Y Colometa nunca dice. Es una criatura a medio hacer, que piensa más de lo que sale por su boca.

En esa pasividad engañosa, la protagonista calla y absorbe sonidos, opiniones, el ruido incesante del palomar, los viajes nerviosos o lentos de todos los pájaros y personas que la rodean. Todos son extraños e ignoran que ella es la cronista muda de la trastienda del mundo. Muda hasta que llega el grito. Ese grito. El que rompe barrotes de cama o espanta las palomas de una plaza.

Novela gigante de lo pequeño, como una catedral hecha con palillos, sólo una mujer podría levantar un universo así a partir de las cosas que se quedan en la orilla: el relieve de unas flores de ganchillo, una cama de madera quebrada en un parto, el tacto sedoso de las legumbres en un saco, el filo dentado de un cuchillo, un embudo olvidado encima del mueble de cocina. Cosas que se barren de la Historia con mayúsculas, que sólo conocemos nosotras, la estirpe infinita de las Penélopes, las que cosen y descosen bajo el resplandor de una lámpara color maduixa. Objetos domésticos, naderías, elementos que no están hechos para la trascendencia ni para lo heroico y sin embargo ella convierte en columnas de panteón, piedra caliza capaz de viajar por los siglos.

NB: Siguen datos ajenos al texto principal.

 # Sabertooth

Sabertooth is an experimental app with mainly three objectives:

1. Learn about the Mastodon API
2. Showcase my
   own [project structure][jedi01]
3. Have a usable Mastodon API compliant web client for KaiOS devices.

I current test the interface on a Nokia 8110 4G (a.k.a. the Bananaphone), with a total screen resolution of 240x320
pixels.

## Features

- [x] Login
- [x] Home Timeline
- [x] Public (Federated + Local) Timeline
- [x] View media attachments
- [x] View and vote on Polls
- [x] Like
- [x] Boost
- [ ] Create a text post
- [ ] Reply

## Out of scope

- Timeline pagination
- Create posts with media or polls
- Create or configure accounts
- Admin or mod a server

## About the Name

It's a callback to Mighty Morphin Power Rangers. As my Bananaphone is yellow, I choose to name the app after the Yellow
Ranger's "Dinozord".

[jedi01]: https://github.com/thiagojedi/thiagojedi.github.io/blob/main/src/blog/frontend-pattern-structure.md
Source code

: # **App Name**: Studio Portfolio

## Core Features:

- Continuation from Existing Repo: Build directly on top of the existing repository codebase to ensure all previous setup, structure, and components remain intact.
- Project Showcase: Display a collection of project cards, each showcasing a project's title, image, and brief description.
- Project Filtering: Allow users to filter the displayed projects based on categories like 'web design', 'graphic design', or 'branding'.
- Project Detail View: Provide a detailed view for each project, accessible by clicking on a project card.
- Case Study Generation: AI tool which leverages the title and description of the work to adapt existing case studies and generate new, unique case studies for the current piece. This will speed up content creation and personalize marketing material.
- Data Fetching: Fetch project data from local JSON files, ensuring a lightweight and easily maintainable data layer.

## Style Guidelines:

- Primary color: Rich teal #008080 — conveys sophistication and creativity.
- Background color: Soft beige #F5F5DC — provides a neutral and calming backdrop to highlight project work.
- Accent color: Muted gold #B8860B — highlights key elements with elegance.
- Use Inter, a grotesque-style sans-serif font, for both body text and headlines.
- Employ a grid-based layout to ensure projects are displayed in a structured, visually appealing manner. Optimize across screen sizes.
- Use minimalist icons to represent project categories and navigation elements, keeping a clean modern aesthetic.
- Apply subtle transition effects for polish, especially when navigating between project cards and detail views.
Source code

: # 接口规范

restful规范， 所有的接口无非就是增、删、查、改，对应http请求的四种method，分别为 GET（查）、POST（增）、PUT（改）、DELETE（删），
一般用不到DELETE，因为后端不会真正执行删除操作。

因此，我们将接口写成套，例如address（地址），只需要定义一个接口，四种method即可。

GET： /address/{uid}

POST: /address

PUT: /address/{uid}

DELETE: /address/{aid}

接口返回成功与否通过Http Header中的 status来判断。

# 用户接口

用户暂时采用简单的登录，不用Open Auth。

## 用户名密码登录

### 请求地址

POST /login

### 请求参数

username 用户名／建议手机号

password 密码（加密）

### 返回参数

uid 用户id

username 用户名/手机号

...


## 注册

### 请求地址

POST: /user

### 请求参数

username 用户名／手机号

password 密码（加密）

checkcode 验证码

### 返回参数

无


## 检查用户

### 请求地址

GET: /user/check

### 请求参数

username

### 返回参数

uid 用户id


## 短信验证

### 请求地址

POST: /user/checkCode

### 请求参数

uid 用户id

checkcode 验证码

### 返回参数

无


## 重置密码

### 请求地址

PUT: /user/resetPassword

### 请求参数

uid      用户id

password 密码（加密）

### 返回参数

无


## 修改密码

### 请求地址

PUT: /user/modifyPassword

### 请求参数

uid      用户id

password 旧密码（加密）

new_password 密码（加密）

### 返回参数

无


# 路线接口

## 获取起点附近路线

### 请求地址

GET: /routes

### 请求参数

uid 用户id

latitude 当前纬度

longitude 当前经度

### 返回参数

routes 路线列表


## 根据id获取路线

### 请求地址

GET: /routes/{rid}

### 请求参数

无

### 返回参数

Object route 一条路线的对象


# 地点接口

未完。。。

Treinta años después de la guerra y de sus heridas, Rodoreda se dejaría llevar por el recuerdo de una plaza a donde su padre la había acompañado un día de verbena y no la había dejado bailar. Una frustración, una estampa en la memoria, porque siempre se nos imprime más la falta que el deseo satisfecho. Ese baile no bailado echaría a andar su deseo, su damita vestida de blanco, con aquellas enaguas serrándole la cintura hasta colapsar (la herida en el cuerpo, el cuchillo, el tronco que atraviesa a la protagonista de Mirall trencat, otra de sus célebres novelas).

Envidio la escritura en trance de la novelista madura y exiliada y se me antoja un diálogo con la niña arropada y blanqueada que ella fue, con ese yo todavía completo, no mutilado, antes de que los dedos de la guerra, que son los dedos de los hombres, sacudieran su cáscara e intentaran matar su yema. Un hilo que ella restaurará desde Ginebra en el 1960, décadas después. Lewis Carroll, otro escritor que promovió el embeleso como forma de vida, puso las siguientes palabras en boca de Alice in Wonderland, su más célebre protagonista: Si no sabes dónde vas, cualquier camino te llevará allí.